**Exercise instructions:** Go to the line containing "- Share stories on Facebook." in the records below and print it and every following line exactly, on through the line containing "##Starting up MongoDB", then stop.
⟨
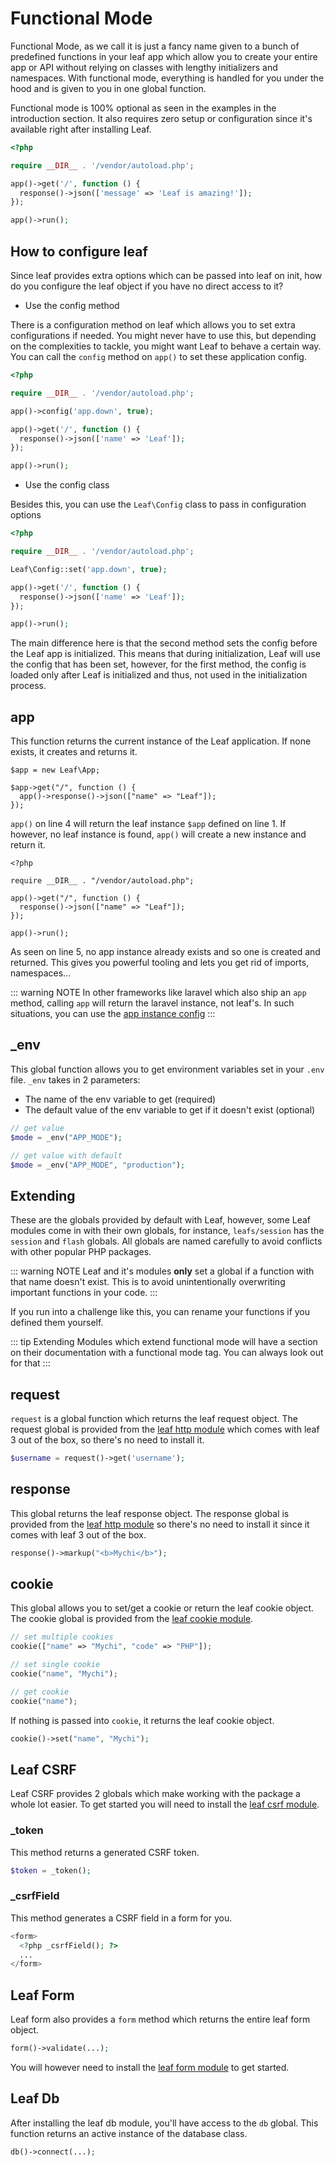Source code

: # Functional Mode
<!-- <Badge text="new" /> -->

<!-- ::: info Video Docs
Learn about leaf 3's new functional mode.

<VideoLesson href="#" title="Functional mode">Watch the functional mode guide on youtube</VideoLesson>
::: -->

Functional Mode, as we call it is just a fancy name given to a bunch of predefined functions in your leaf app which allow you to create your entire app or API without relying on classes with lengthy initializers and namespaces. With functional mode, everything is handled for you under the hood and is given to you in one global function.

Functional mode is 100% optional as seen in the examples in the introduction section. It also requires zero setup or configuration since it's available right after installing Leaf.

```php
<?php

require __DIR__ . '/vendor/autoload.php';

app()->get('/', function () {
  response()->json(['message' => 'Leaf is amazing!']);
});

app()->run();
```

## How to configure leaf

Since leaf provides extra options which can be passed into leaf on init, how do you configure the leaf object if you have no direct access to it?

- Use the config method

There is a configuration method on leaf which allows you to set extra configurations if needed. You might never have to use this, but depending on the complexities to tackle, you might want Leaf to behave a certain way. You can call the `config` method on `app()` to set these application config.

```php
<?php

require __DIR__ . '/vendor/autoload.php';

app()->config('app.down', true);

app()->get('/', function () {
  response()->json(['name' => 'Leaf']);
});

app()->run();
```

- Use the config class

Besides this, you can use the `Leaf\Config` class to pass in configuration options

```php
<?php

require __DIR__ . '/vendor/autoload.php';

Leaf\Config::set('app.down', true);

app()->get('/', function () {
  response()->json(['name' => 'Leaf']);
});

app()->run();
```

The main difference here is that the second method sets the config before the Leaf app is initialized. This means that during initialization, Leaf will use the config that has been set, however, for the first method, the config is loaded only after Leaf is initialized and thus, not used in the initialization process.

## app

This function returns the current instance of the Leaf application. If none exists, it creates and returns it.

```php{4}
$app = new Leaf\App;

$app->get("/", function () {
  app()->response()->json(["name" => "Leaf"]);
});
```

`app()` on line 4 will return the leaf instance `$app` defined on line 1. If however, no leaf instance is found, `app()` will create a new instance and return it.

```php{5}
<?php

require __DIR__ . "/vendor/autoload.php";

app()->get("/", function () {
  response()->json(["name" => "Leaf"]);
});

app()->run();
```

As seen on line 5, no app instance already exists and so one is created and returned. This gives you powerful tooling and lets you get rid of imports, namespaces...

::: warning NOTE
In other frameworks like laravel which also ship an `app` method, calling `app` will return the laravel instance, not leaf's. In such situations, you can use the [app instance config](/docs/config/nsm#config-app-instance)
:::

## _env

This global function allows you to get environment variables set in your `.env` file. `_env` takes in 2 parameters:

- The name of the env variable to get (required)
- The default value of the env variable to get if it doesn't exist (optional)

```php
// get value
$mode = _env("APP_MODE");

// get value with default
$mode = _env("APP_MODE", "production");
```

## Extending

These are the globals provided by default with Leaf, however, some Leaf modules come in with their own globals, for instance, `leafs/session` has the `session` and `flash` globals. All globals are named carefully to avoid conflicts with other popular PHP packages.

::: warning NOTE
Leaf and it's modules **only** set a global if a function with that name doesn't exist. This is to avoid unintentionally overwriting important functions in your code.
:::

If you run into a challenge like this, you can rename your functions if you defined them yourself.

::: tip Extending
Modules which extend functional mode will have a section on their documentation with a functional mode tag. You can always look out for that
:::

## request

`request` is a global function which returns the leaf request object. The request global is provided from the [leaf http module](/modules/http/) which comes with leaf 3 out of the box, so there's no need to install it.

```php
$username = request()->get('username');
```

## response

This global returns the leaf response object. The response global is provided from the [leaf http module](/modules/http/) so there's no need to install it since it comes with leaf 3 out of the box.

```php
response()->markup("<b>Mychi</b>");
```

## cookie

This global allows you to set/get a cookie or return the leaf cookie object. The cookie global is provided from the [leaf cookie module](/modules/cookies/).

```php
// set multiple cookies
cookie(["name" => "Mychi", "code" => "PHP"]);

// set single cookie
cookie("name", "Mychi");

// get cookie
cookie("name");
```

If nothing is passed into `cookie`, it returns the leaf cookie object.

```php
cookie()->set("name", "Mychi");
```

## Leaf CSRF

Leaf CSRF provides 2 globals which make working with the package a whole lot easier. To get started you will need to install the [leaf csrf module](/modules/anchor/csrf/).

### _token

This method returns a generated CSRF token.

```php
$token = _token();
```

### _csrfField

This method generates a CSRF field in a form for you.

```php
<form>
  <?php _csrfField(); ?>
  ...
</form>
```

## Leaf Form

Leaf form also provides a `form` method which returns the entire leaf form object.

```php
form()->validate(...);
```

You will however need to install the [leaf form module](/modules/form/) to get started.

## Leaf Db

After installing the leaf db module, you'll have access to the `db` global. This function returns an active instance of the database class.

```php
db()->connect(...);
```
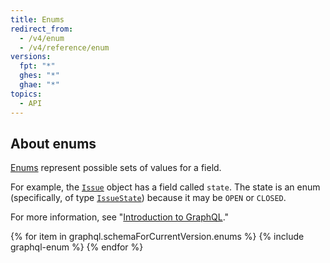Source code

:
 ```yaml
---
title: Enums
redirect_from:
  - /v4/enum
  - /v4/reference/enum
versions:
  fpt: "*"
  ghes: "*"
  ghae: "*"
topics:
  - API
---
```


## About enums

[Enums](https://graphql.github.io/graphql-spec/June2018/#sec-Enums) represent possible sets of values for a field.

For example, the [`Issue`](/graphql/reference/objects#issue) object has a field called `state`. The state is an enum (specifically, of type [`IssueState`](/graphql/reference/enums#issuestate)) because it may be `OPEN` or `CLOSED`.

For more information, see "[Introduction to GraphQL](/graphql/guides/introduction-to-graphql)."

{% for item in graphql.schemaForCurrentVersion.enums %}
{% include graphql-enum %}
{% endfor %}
⟩
⟨
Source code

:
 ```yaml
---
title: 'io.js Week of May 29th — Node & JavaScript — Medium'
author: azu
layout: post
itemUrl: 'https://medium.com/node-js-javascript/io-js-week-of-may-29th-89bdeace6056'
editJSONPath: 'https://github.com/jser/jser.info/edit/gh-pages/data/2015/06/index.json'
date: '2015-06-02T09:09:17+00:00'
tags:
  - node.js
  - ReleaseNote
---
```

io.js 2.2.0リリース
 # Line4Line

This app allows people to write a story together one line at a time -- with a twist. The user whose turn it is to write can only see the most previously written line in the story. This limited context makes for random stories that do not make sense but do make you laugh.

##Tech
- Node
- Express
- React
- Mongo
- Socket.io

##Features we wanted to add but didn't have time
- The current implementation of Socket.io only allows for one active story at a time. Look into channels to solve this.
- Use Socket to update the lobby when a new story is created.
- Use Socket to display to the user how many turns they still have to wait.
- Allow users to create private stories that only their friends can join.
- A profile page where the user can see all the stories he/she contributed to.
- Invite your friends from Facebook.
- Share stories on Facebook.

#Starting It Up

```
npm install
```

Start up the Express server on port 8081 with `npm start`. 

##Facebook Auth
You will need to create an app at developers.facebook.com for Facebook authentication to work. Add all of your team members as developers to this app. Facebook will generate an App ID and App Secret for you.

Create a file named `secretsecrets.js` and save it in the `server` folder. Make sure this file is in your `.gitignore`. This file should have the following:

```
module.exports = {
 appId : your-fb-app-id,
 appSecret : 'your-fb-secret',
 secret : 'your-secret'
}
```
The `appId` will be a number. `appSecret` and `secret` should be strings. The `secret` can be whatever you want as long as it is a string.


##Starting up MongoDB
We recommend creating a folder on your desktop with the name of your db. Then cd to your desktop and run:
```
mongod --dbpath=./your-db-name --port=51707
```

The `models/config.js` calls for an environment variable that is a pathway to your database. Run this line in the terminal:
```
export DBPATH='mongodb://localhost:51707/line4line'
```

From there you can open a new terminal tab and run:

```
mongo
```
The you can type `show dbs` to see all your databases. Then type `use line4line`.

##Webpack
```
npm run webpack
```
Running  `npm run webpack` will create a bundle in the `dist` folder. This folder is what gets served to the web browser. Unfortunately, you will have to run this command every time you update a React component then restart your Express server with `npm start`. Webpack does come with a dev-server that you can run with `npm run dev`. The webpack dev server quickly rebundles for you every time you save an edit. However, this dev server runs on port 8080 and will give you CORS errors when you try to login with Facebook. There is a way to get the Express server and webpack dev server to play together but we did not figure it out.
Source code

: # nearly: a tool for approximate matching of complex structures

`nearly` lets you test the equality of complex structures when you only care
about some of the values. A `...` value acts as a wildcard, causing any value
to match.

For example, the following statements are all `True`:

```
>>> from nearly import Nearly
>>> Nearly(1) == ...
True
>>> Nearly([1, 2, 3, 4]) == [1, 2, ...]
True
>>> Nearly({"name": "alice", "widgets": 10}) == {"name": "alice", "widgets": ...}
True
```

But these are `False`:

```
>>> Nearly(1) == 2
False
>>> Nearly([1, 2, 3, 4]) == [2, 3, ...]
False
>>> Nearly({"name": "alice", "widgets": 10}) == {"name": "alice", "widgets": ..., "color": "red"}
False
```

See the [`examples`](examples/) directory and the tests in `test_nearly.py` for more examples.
⟩
⟨
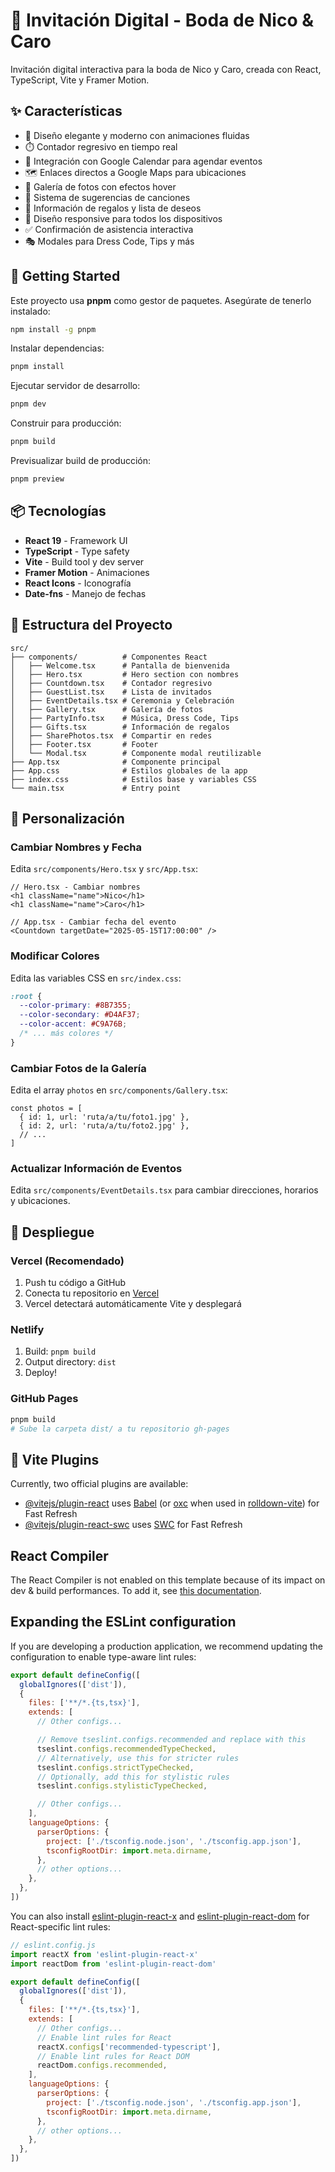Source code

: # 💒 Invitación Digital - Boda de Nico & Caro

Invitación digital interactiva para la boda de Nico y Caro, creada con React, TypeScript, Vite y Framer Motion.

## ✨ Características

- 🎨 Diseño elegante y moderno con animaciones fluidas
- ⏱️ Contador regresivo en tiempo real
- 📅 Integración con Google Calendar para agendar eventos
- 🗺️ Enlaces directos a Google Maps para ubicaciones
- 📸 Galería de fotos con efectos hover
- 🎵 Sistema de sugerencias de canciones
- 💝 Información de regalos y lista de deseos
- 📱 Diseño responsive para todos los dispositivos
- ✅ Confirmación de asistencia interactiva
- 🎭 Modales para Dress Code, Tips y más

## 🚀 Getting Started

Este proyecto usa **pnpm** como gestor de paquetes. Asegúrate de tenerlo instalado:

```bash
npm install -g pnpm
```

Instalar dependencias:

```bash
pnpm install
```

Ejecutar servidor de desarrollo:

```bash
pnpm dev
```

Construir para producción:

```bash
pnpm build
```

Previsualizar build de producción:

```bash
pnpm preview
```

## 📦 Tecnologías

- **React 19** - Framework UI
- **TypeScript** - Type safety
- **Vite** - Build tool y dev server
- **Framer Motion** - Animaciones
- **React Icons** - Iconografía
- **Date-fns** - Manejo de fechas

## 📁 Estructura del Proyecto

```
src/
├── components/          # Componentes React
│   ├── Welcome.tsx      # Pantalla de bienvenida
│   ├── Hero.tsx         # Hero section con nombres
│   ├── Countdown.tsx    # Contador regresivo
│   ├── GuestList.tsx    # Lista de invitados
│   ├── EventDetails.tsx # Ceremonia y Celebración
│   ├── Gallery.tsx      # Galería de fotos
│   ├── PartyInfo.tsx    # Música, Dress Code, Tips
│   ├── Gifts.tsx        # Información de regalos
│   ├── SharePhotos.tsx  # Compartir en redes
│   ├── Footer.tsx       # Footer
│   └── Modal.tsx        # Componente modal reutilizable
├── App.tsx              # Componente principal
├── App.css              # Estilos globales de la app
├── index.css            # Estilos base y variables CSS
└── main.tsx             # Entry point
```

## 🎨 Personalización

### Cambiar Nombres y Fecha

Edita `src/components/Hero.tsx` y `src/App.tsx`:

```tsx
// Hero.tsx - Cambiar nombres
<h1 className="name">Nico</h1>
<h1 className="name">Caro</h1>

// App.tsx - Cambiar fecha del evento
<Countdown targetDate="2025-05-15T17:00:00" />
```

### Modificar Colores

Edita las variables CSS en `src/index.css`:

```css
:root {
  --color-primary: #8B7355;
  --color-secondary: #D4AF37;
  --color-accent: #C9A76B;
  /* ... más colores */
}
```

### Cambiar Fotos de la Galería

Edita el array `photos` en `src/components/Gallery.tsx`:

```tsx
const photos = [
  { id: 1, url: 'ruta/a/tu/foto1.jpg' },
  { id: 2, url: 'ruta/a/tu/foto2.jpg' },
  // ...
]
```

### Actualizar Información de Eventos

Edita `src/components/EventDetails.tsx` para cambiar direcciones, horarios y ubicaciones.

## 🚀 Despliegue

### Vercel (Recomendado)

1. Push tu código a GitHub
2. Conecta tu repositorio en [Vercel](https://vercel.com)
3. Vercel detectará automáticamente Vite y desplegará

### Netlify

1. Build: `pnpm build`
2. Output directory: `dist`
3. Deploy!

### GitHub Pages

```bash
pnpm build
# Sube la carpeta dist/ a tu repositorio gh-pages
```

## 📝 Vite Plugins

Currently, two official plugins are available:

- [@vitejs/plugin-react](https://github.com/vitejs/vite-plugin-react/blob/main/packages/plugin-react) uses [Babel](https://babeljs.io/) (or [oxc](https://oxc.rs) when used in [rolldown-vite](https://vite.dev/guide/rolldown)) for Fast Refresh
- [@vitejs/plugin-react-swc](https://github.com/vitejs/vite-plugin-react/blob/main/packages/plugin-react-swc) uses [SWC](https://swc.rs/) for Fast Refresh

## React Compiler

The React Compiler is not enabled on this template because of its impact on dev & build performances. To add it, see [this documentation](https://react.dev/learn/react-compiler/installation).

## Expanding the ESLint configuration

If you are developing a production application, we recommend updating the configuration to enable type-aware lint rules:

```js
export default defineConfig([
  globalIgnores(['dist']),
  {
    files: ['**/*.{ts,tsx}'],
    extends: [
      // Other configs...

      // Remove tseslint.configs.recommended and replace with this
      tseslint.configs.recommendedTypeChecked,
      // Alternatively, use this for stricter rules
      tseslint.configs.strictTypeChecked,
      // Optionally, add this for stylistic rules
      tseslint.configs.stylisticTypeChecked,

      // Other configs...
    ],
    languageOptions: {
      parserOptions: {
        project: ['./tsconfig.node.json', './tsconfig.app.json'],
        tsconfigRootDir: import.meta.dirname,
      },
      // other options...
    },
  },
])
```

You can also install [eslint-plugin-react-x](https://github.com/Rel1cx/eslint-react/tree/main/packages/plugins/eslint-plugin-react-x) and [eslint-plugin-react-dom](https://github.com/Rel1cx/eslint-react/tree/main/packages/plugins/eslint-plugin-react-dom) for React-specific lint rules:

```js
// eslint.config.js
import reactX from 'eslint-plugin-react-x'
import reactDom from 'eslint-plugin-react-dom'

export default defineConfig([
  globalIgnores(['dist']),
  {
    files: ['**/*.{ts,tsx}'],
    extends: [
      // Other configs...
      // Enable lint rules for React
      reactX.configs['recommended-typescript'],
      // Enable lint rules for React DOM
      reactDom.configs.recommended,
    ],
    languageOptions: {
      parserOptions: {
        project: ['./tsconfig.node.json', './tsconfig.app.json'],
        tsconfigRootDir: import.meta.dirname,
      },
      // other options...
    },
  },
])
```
⟩
**Response area:**
- Share stories on Facebook.

#Starting It Up

```
npm install
```

Start up the Express server on port 8081 with `npm start`. 

##Facebook Auth
You will need to create an app at developers.facebook.com for Facebook authentication to work. Add all of your team members as developers to this app. Facebook will generate an App ID and App Secret for you.

Create a file named `secretsecrets.js` and save it in the `server` folder. Make sure this file is in your `.gitignore`. This file should have the following:

```
module.exports = {
 appId : your-fb-app-id,
 appSecret : 'your-fb-secret',
 secret : 'your-secret'
}
```
The `appId` will be a number. `appSecret` and `secret` should be strings. The `secret` can be whatever you want as long as it is a string.


##Starting up MongoDB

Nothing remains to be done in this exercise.